#### How to complete this task:
Output each entry verbatim. Leave the images out.

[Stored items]
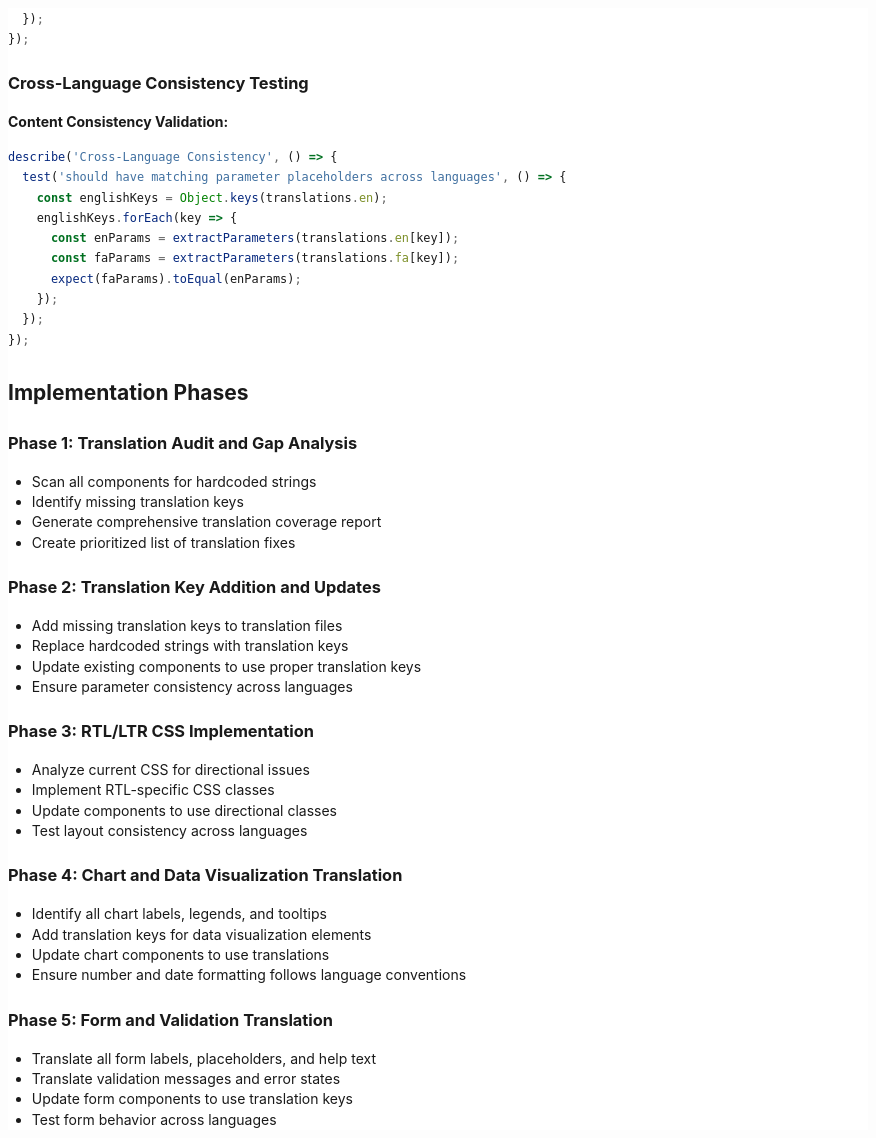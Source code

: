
 ```typescript
  });
});
```

### Cross-Language Consistency Testing

**Content Consistency Validation:**
```typescript
describe('Cross-Language Consistency', () => {
  test('should have matching parameter placeholders across languages', () => {
    const englishKeys = Object.keys(translations.en);
    englishKeys.forEach(key => {
      const enParams = extractParameters(translations.en[key]);
      const faParams = extractParameters(translations.fa[key]);
      expect(faParams).toEqual(enParams);
    });
  });
});
```

## Implementation Phases

### Phase 1: Translation Audit and Gap Analysis
- Scan all components for hardcoded strings
- Identify missing translation keys
- Generate comprehensive translation coverage report
- Create prioritized list of translation fixes

### Phase 2: Translation Key Addition and Updates
- Add missing translation keys to translation files
- Replace hardcoded strings with translation keys
- Update existing components to use proper translation keys
- Ensure parameter consistency across languages

### Phase 3: RTL/LTR CSS Implementation
- Analyze current CSS for directional issues
- Implement RTL-specific CSS classes
- Update components to use directional classes
- Test layout consistency across languages

### Phase 4: Chart and Data Visualization Translation
- Identify all chart labels, legends, and tooltips
- Add translation keys for data visualization elements
- Update chart components to use translations
- Ensure number and date formatting follows language conventions

### Phase 5: Form and Validation Translation
- Translate all form labels, placeholders, and help text
- Translate validation messages and error states
- Update form components to use translation keys
- Test form behavior across languages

#### Solution for this problem:
Source code

:
 ```typescript
  });
});
```

### Cross-Language Consistency Testing

**Content Consistency Validation:**
```typescript
describe('Cross-Language Consistency', () => {
  test('should have matching parameter placeholders across languages', () => {
    const englishKeys = Object.keys(translations.en);
    englishKeys.forEach(key => {
      const enParams = extractParameters(translations.en[key]);
      const faParams = extractParameters(translations.fa[key]);
      expect(faParams).toEqual(enParams);
    });
  });
});
```

## Implementation Phases

### Phase 1: Translation Audit and Gap Analysis
- Scan all components for hardcoded strings
- Identify missing translation keys
- Generate comprehensive translation coverage report
- Create prioritized list of translation fixes

### Phase 2: Translation Key Addition and Updates
- Add missing translation keys to translation files
- Replace hardcoded strings with translation keys
- Update existing components to use proper translation keys
- Ensure parameter consistency across languages

### Phase 3: RTL/LTR CSS Implementation
- Analyze current CSS for directional issues
- Implement RTL-specific CSS classes
- Update components to use directional classes
- Test layout consistency across languages

### Phase 4: Chart and Data Visualization Translation
- Identify all chart labels, legends, and tooltips
- Add translation keys for data visualization elements
- Update chart components to use translations
- Ensure number and date formatting follows language conventions

### Phase 5: Form and Validation Translation
- Translate all form labels, placeholders, and help text
- Translate validation messages and error states
- Update form components to use translation keys
- Test form behavior across languages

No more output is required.